See Compositional_Term_Submission_Tool

  • Created initial prototype, in use by ontology group and annotators
  • Integrated autocomplete
  • Added involved_in template


Transition to OWL

See Transition_to_OWL

Integration of Catalytic (Enzyme) Activity Terms With Other DBs

Aim to represent enzyme reactions in the form "input: CHEBI:nnnnn" and "output: CHEBI:mmmmm".

Put into place a system that will allow automatic syncing of GO to other metabolic pathway resources, such as Reactome, EC, MetaCyc, KEGG, RHEA, etc..

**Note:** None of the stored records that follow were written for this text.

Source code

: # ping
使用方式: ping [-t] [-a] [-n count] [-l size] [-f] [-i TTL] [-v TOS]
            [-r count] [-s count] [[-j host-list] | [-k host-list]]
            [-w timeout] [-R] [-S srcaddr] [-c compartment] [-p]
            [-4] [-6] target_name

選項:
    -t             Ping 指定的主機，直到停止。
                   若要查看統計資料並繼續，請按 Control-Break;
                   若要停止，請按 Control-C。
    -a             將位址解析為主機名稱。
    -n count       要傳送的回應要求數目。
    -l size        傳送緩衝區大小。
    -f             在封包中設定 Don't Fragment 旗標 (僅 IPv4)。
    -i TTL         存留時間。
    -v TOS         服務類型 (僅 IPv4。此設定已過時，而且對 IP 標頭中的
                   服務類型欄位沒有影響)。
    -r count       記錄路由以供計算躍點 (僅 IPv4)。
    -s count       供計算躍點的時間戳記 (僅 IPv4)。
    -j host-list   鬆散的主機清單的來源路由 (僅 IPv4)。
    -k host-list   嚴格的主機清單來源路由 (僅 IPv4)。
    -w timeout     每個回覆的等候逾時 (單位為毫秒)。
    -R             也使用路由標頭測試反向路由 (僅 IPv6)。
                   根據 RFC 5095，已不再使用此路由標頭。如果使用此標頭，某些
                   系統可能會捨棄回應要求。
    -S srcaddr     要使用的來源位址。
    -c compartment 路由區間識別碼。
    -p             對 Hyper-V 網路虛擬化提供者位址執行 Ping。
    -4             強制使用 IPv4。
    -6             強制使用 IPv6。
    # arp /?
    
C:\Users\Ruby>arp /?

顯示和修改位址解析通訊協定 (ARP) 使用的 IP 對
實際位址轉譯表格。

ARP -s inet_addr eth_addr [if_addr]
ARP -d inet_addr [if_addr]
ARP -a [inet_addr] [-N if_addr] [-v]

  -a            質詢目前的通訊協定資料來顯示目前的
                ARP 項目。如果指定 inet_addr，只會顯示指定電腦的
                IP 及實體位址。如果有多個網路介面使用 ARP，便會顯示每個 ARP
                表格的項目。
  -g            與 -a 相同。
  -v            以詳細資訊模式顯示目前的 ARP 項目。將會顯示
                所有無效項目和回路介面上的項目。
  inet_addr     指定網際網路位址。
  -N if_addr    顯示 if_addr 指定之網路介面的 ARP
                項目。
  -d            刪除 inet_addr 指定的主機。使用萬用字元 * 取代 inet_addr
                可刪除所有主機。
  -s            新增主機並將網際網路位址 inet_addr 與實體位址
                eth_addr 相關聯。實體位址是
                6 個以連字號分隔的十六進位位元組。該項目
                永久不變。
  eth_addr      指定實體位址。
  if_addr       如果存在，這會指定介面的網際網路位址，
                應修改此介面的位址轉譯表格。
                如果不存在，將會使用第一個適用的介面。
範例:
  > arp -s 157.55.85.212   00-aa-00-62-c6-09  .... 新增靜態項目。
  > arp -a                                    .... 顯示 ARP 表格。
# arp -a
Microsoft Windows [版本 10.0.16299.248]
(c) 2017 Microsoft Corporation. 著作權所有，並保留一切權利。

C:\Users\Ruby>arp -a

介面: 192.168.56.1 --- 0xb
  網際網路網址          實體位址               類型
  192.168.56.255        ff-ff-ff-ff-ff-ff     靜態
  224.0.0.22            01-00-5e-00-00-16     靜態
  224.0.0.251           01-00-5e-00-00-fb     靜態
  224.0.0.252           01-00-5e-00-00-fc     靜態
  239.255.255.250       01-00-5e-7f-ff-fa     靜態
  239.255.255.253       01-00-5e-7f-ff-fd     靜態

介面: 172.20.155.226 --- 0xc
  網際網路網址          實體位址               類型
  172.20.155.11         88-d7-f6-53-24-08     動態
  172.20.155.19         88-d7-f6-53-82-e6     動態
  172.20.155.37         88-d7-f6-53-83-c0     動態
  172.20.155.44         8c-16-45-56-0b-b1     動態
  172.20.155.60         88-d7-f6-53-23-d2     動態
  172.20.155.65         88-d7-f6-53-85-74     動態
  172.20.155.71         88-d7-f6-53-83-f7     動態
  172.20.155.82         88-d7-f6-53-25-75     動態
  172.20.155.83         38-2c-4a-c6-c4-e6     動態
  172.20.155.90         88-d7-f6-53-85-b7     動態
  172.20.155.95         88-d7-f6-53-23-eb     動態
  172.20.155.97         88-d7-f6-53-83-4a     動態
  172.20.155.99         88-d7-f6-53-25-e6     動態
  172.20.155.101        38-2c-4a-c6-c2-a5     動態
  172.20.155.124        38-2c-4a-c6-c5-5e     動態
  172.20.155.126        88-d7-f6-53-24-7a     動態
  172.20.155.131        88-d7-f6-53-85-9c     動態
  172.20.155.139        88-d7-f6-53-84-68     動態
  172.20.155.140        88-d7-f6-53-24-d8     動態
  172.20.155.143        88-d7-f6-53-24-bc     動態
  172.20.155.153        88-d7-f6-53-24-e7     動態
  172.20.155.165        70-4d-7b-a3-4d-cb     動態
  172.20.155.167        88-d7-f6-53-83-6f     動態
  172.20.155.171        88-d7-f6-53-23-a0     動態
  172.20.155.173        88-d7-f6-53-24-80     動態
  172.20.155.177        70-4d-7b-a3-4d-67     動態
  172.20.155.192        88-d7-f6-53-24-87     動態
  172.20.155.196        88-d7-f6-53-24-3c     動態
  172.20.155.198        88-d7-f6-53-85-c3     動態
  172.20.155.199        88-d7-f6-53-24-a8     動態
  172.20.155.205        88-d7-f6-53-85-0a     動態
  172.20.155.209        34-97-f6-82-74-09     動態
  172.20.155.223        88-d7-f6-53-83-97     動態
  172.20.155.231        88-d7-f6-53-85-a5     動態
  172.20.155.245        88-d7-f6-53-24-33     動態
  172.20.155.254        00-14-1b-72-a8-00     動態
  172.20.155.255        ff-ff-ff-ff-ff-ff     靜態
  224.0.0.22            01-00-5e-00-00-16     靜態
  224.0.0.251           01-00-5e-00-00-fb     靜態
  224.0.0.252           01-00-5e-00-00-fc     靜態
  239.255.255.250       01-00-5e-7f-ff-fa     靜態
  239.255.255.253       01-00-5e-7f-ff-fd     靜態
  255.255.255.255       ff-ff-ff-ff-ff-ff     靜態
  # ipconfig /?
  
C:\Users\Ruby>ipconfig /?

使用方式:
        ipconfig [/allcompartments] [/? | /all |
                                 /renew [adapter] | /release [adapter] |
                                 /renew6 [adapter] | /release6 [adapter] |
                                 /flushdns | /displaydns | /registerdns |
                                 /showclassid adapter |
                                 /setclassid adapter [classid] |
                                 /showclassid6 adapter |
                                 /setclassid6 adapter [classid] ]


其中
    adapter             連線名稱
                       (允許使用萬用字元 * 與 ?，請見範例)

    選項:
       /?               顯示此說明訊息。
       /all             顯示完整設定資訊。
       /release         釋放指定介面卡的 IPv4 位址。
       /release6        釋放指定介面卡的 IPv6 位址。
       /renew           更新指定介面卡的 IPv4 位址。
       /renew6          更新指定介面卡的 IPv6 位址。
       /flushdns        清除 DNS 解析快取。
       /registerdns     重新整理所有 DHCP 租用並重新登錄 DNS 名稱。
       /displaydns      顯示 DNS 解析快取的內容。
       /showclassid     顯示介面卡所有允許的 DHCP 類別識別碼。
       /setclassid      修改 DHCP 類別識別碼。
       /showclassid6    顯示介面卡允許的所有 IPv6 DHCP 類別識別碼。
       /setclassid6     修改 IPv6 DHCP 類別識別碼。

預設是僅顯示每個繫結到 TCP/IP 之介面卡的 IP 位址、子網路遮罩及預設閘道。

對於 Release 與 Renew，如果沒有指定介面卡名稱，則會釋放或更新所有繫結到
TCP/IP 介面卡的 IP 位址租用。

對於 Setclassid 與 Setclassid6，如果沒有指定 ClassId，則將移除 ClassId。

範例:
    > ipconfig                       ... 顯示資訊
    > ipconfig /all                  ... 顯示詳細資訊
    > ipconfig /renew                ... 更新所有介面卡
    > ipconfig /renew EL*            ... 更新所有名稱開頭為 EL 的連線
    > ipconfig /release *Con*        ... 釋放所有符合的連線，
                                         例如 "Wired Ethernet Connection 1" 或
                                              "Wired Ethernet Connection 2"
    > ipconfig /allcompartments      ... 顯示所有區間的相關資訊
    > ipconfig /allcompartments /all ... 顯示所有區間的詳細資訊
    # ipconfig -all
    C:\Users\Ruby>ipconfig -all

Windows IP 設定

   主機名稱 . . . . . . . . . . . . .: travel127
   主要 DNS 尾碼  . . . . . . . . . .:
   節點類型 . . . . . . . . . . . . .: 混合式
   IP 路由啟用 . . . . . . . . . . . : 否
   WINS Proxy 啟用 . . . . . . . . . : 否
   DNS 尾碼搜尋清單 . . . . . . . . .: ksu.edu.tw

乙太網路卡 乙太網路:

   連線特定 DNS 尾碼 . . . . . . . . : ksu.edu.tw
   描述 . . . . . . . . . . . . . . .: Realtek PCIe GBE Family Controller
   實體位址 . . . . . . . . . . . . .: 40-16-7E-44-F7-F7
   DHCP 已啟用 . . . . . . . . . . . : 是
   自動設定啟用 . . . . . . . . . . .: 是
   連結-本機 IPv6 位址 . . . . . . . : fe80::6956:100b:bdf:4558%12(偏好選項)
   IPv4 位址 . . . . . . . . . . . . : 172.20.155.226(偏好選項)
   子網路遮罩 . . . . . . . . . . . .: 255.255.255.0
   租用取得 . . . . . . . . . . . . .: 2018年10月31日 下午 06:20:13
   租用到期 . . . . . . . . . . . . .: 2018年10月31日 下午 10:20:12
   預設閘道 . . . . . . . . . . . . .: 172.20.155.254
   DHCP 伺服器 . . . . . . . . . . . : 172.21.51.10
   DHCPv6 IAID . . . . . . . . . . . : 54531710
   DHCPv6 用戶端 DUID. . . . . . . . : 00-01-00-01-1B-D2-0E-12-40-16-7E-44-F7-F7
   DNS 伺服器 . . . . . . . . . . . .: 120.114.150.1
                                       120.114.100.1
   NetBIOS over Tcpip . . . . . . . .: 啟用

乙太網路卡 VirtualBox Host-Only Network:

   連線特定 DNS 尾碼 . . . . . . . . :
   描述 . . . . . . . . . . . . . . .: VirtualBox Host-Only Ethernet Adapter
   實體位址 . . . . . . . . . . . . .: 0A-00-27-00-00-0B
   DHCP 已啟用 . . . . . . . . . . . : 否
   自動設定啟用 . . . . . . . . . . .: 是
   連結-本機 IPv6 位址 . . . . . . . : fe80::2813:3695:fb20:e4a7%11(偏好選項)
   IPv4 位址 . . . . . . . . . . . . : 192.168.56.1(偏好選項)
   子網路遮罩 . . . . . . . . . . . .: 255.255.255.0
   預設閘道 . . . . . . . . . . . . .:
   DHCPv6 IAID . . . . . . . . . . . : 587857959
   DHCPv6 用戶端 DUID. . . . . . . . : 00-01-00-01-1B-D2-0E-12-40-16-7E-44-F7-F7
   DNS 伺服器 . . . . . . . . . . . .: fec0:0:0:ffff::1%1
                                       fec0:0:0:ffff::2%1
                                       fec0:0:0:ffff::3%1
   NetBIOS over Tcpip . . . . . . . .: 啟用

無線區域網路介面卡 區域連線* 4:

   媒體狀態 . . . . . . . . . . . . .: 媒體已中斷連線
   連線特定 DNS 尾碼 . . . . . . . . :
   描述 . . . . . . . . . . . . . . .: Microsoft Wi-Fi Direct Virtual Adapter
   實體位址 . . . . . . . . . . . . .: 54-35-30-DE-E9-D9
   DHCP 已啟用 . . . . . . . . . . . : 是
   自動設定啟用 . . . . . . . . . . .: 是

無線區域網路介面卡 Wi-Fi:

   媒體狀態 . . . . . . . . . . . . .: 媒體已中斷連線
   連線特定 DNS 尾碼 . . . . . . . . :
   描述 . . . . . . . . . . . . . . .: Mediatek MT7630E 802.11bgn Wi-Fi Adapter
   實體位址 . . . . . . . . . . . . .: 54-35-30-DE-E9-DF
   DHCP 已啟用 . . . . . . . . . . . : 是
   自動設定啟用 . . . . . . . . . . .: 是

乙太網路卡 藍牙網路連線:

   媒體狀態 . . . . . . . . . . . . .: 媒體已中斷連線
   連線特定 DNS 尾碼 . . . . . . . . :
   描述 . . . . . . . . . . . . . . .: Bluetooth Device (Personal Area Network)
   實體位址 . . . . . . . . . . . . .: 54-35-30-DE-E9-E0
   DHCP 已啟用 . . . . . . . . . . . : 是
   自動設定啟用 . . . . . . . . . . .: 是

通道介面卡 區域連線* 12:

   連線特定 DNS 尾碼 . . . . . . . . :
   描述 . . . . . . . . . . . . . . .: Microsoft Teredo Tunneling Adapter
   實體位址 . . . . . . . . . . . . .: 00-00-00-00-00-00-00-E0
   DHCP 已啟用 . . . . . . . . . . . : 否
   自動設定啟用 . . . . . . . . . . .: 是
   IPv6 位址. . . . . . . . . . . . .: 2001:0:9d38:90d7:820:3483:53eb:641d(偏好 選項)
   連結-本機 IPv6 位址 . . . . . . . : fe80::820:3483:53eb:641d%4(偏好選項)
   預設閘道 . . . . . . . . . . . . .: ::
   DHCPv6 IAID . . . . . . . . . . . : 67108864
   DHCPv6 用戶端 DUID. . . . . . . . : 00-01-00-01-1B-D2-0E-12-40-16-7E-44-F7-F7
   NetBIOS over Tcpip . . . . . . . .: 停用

Can then extend this to include pathway data.

Data sources

  • IntEnz XML (data from EC in XML format)
  • MetaCyc metabolic DB flat files
  • KEGG ligand (reactions/pathways) flat files
  • RHEA (chemical reactions using ChEBI terms) XML/biopax data

Reactome mapping currently generated manually by Reactome and sent to GO for integration, so was omitted from this stage.

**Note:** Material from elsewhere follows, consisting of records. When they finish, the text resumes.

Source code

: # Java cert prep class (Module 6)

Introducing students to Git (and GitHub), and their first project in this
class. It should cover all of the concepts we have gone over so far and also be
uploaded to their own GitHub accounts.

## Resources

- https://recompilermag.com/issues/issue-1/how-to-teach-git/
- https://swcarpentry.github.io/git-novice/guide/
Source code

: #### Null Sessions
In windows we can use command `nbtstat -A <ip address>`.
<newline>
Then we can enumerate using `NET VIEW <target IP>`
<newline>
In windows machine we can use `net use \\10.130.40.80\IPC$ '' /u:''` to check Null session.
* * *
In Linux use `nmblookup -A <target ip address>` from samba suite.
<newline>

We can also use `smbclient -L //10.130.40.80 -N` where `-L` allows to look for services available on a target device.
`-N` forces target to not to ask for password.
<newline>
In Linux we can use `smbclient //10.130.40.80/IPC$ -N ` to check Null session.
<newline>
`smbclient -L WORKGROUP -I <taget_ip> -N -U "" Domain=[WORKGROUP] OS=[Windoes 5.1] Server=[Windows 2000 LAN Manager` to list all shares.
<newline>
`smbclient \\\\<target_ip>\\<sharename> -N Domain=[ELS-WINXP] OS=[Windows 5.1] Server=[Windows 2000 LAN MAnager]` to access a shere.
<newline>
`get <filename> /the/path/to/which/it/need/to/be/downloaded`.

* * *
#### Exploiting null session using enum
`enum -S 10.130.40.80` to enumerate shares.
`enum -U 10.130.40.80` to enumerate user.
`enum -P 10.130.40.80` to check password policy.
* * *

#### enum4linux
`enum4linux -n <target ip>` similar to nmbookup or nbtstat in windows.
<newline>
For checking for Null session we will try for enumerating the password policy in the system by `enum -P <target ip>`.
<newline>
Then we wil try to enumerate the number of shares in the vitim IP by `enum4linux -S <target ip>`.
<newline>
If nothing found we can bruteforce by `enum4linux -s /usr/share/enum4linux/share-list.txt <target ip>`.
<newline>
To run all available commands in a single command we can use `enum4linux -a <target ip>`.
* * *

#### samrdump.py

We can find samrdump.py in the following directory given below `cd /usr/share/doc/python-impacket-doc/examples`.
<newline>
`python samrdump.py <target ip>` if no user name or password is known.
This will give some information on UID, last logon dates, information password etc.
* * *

  • First parse/pass completed:
    • All GO terms with an EC, MetaCyc or KEGG ref examined.
    • All DBs had EC refs, so used these as the basis for an alignment.
    • Pulled out all EC numbers where the databases examined had only ONE reaction noted.
    • Checked reactions for inconsistencies between DBs (submitted quite a number of queries to MetaCyc and IntEnz, which involved either GO or the other database being corrected).
    • If all was well, added full set of xrefs (EC, MetaCyc, KEGG, RHEA) to the GO term, and rewrote the definition to use the ChEBI terms.
    • Results: new xrefs: 1520 RHEA, 1560 KEGG; many EC and MetaCyc refs corrected and updated. New terms also added to cover missing reactions.
    • Many reactions/enzyme terms examined by hand and corrected.
  • Proposed second pass: enzymes which catalyze multiple reactions.
    • Needs resolution of GO policy on multi-activity enzymes.